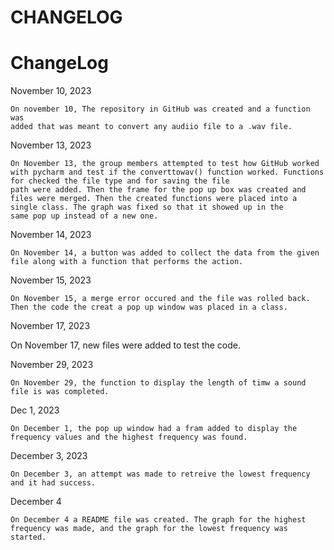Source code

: # CHANGELOG
# ChangeLog
November 10, 2023

    On november 10, The repository in GitHub was created and a function was 
    added that was meant to convert any audiio file to a .wav file.

November 13, 2023

    On November 13, the group members attempted to test how GitHub worked with pycharm and test if the converttowav() function worked. Functions for checked the file type and for saving the file
    path were added. Then the frame for the pop up box was created and files were merged. Then the created functions were placed into a single class. The graph was fixed so that it showed up in the
    same pop up instead of a new one.
    
November 14, 2023

    On November 14, a button was added to collect the data from the given file along with a function that performs the action.
    
November 15, 2023

    On November 15, a merge error occured and the file was rolled back. Then the code the creat a pop up window was placed in a class.

November 17, 2023

   On November 17, new files were added to test the code.

November 29, 2023

    On November 29, the function to display the length of timw a sound file is was completed.

Dec 1, 2023 

    On December 1, the pop up window had a fram added to display the frequency values and the highest frequency was found.
    
December 3, 2023

    On December 3, an attempt was made to retreive the lowest frequency and it had success.
        
December 4

    On December 4 a README file was created. The graph for the highest frequency was made, and the graph for the lowest frequency was started.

*-*-*

**EXERCISE DETAILS**
Show every line from the listing that contains "highest".

**RESPONSE BELOW**
    On December 1, the pop up window had a fram added to display the frequency values and the highest frequency was found.
    On December 4 a README file was created. The graph for the highest frequency was made, and the graph for the lowest frequency was started.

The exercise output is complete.